Amongst the reasons why he’s been at the top of the tree for nearly forty years is that he appears completely in control even when playing the most jaw-droppingly difficult music. It’s not just that his fingers find the notes with uncanny precision, but he’s able to do so much with them: phrasing is full of fresh insight, his tonal palette wide and subtly nuanced. His music-making springs from a wide and deep understanding of history, literature, philosophy – as well as his encyclopedic knowledge of music. His paintings are frequently exhibited; his novels and books of essays sell well; he is a composer in his own right. ‘Polymath’ is a word that could have been coined specially for him.
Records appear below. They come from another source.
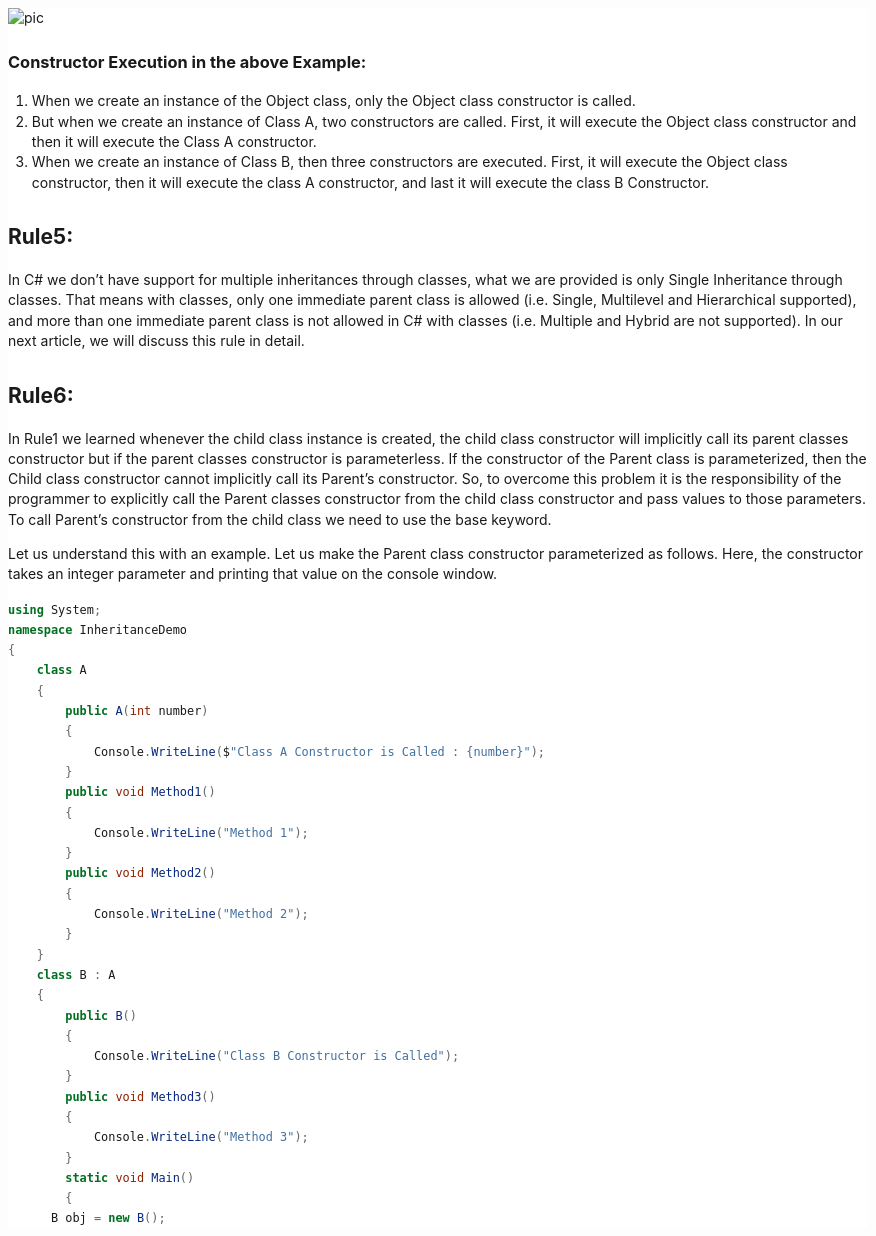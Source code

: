 ![pic](https://dotnettutorials.net/wp-content/uploads/2018/08/word-image-1175-17.png)

### Constructor Execution in the above Example:
1. When we create an instance of the Object class, only the Object class constructor is called.
2. But when we create an instance of Class A, two constructors are called. First, it will execute the Object class constructor and then it will execute the Class A constructor.
3. When we create an instance of Class B, then three constructors are executed. First, it will execute the Object class constructor, then it will execute the class A constructor, and last it will execute the class B Constructor.

## Rule5:
In C# we don’t have support for multiple inheritances through classes, what we are provided is only Single Inheritance through classes. That means with classes, only one immediate parent class is allowed (i.e. Single, Multilevel and Hierarchical supported), and more than one immediate parent class is not allowed in C# with classes (i.e. Multiple and Hybrid are not supported). In our next article, we will discuss this rule in detail.

## Rule6:
In Rule1 we learned whenever the child class instance is created, the child class constructor will implicitly call its parent classes constructor but if the parent classes constructor is parameterless. If the constructor of the Parent class is parameterized, then the Child class constructor cannot implicitly call its Parent’s constructor. So, to overcome this problem it is the responsibility of the programmer to explicitly call the Parent classes constructor from the child class constructor and pass values to those parameters. To call Parent’s constructor from the child class we need to use the base keyword.

Let us understand this with an example. Let us make the Parent class constructor parameterized as follows. Here, the constructor takes an integer parameter and printing that value on the console window.

```cs
using System;
namespace InheritanceDemo
{
    class A
    {
        public A(int number)
        {
            Console.WriteLine($"Class A Constructor is Called : {number}");
        }
        public void Method1()
        {
            Console.WriteLine("Method 1");
        }
        public void Method2()
        {
            Console.WriteLine("Method 2");
        }
    }
    class B : A
    {
        public B()
        {
            Console.WriteLine("Class B Constructor is Called");
        }
        public void Method3()
        {
            Console.WriteLine("Method 3");
        }
        static void Main()
        {
      B obj = new B();
```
Saturday’s Lakeside recital was predictably a sell-out, even though much of the programme would have been unfamiliar to the audience. All four pieces required virtuosity of the highest order, starting with Alan Rawsthorne’s Bagatelles, short pieces written in 1938 for Hough’s teacher Gordon Green and clearly full of poignant memories for him.
Then came Schumann’s Kreislerliana whose origins are so bizarre (involving a tomcat’s autobiography, amongst other things) that even the composer thought it unlikely that the work would ever be performed as a whole in concert. Stephen Hough clearly disagrees, very much in his element as he explored each movement’s need to be ‘extreme’: very fast, very slow, very excited, very intimate and so on. Judging from the audience’s enthusiastic response, you clearly don’t need to understand what was going on in Schumann’s mind to find the journey exhilarating.
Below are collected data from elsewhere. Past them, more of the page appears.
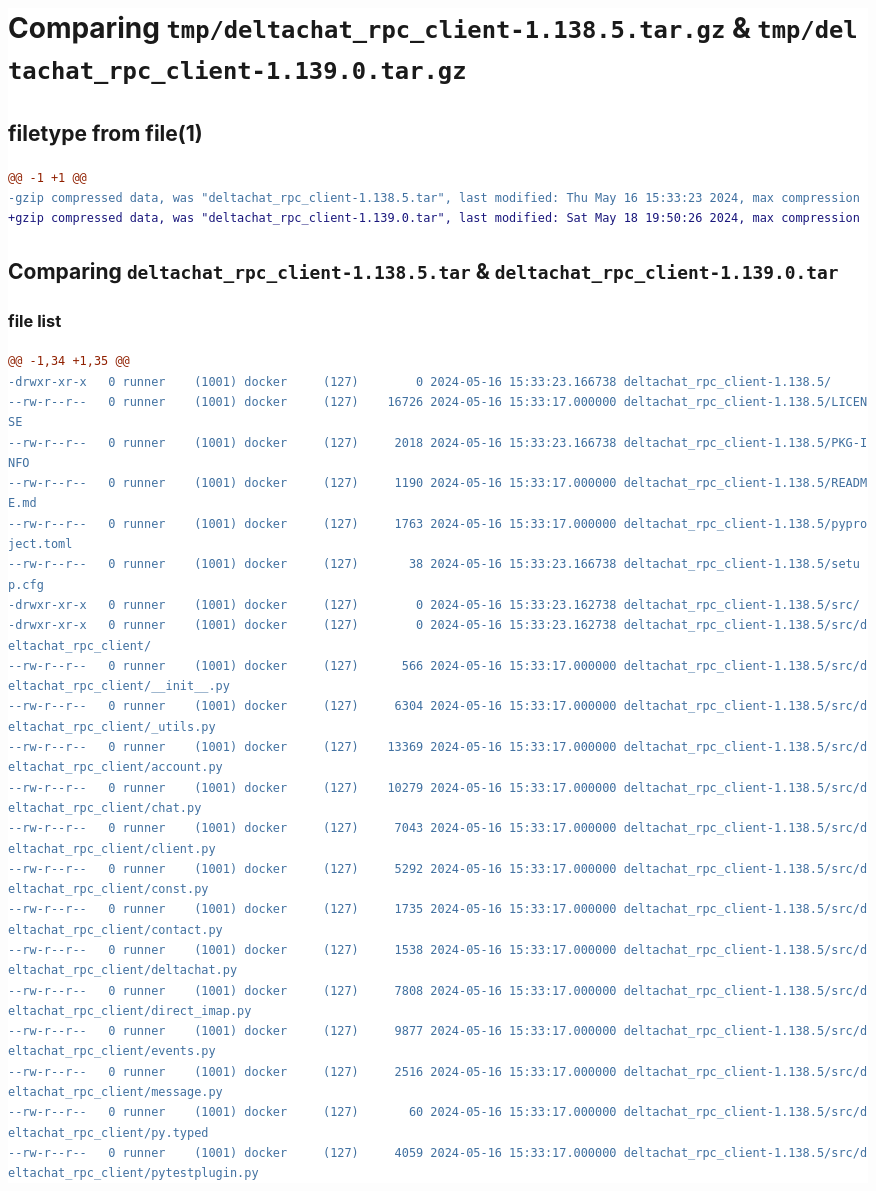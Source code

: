 # Comparing `tmp/deltachat_rpc_client-1.138.5.tar.gz` & `tmp/deltachat_rpc_client-1.139.0.tar.gz`

## filetype from file(1)

```diff
@@ -1 +1 @@
-gzip compressed data, was "deltachat_rpc_client-1.138.5.tar", last modified: Thu May 16 15:33:23 2024, max compression
+gzip compressed data, was "deltachat_rpc_client-1.139.0.tar", last modified: Sat May 18 19:50:26 2024, max compression
```

## Comparing `deltachat_rpc_client-1.138.5.tar` & `deltachat_rpc_client-1.139.0.tar`

### file list

```diff
@@ -1,34 +1,35 @@
-drwxr-xr-x   0 runner    (1001) docker     (127)        0 2024-05-16 15:33:23.166738 deltachat_rpc_client-1.138.5/
--rw-r--r--   0 runner    (1001) docker     (127)    16726 2024-05-16 15:33:17.000000 deltachat_rpc_client-1.138.5/LICENSE
--rw-r--r--   0 runner    (1001) docker     (127)     2018 2024-05-16 15:33:23.166738 deltachat_rpc_client-1.138.5/PKG-INFO
--rw-r--r--   0 runner    (1001) docker     (127)     1190 2024-05-16 15:33:17.000000 deltachat_rpc_client-1.138.5/README.md
--rw-r--r--   0 runner    (1001) docker     (127)     1763 2024-05-16 15:33:17.000000 deltachat_rpc_client-1.138.5/pyproject.toml
--rw-r--r--   0 runner    (1001) docker     (127)       38 2024-05-16 15:33:23.166738 deltachat_rpc_client-1.138.5/setup.cfg
-drwxr-xr-x   0 runner    (1001) docker     (127)        0 2024-05-16 15:33:23.162738 deltachat_rpc_client-1.138.5/src/
-drwxr-xr-x   0 runner    (1001) docker     (127)        0 2024-05-16 15:33:23.162738 deltachat_rpc_client-1.138.5/src/deltachat_rpc_client/
--rw-r--r--   0 runner    (1001) docker     (127)      566 2024-05-16 15:33:17.000000 deltachat_rpc_client-1.138.5/src/deltachat_rpc_client/__init__.py
--rw-r--r--   0 runner    (1001) docker     (127)     6304 2024-05-16 15:33:17.000000 deltachat_rpc_client-1.138.5/src/deltachat_rpc_client/_utils.py
--rw-r--r--   0 runner    (1001) docker     (127)    13369 2024-05-16 15:33:17.000000 deltachat_rpc_client-1.138.5/src/deltachat_rpc_client/account.py
--rw-r--r--   0 runner    (1001) docker     (127)    10279 2024-05-16 15:33:17.000000 deltachat_rpc_client-1.138.5/src/deltachat_rpc_client/chat.py
--rw-r--r--   0 runner    (1001) docker     (127)     7043 2024-05-16 15:33:17.000000 deltachat_rpc_client-1.138.5/src/deltachat_rpc_client/client.py
--rw-r--r--   0 runner    (1001) docker     (127)     5292 2024-05-16 15:33:17.000000 deltachat_rpc_client-1.138.5/src/deltachat_rpc_client/const.py
--rw-r--r--   0 runner    (1001) docker     (127)     1735 2024-05-16 15:33:17.000000 deltachat_rpc_client-1.138.5/src/deltachat_rpc_client/contact.py
--rw-r--r--   0 runner    (1001) docker     (127)     1538 2024-05-16 15:33:17.000000 deltachat_rpc_client-1.138.5/src/deltachat_rpc_client/deltachat.py
--rw-r--r--   0 runner    (1001) docker     (127)     7808 2024-05-16 15:33:17.000000 deltachat_rpc_client-1.138.5/src/deltachat_rpc_client/direct_imap.py
--rw-r--r--   0 runner    (1001) docker     (127)     9877 2024-05-16 15:33:17.000000 deltachat_rpc_client-1.138.5/src/deltachat_rpc_client/events.py
--rw-r--r--   0 runner    (1001) docker     (127)     2516 2024-05-16 15:33:17.000000 deltachat_rpc_client-1.138.5/src/deltachat_rpc_client/message.py
--rw-r--r--   0 runner    (1001) docker     (127)       60 2024-05-16 15:33:17.000000 deltachat_rpc_client-1.138.5/src/deltachat_rpc_client/py.typed
--rw-r--r--   0 runner    (1001) docker     (127)     4059 2024-05-16 15:33:17.000000 deltachat_rpc_client-1.138.5/src/deltachat_rpc_client/pytestplugin.py
```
Stephen Hough started the recital’s second half by playing his own Partita, a dazzling sequence of high-energy toccata-like movements interspersed with more lyrical and reflective Spanish-style dances. It all sounded impossibly difficult to play.
Finally Stephen Hough demonstrated that he is as adept at poetry as he is at fireworks. Four favourite Chopin pieces (Ballade No 3, Scherzo No 2 and two Nocturnes) were dispatched with a mixture of elegance, passion and total command of tonal colour. The audience demanded an encore, of course: Mompou’s Cançons i danses No 1 fitted the bill perfectly.